## Problem requirements
Scan the records for "tables" and copy each line that contains it.

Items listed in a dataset
⟨

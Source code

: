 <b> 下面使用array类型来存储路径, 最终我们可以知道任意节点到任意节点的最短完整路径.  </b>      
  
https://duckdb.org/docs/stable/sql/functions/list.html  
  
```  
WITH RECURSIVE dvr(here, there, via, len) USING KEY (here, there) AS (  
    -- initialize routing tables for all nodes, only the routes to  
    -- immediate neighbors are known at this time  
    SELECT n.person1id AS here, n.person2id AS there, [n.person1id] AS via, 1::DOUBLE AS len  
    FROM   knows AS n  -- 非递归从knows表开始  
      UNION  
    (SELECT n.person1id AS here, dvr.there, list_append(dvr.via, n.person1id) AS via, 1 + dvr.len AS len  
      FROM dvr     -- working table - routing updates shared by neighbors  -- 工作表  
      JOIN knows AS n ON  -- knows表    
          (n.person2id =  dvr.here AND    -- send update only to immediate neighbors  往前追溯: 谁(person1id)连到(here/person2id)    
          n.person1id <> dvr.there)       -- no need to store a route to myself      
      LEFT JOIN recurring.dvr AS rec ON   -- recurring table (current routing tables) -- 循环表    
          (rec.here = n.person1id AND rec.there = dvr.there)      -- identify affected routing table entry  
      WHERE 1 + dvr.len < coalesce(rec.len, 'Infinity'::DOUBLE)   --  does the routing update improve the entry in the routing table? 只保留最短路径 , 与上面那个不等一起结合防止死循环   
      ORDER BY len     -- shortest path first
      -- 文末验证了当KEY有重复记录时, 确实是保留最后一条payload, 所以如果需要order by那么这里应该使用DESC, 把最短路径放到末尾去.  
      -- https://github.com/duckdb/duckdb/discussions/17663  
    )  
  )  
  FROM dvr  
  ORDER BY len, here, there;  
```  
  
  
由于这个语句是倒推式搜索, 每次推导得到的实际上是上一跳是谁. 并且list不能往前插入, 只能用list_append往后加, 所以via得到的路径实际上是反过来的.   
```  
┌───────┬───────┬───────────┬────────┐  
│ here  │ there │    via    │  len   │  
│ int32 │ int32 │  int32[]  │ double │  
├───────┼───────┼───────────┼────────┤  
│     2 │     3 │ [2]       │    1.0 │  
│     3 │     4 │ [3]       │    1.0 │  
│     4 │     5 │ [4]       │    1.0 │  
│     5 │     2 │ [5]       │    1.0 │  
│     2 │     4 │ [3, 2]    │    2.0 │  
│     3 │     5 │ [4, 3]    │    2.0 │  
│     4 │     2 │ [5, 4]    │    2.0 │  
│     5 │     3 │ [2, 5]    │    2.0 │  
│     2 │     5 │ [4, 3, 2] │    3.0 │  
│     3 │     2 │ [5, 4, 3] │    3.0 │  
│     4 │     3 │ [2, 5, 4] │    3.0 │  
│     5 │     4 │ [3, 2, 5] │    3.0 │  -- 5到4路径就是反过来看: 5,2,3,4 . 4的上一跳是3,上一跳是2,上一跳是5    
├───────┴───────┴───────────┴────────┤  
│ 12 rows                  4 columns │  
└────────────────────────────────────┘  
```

⟩

## Solved exercise
    -- initialize routing tables for all nodes, only the routes to  
      LEFT JOIN recurring.dvr AS rec ON   -- recurring table (current routing tables) -- 循环表    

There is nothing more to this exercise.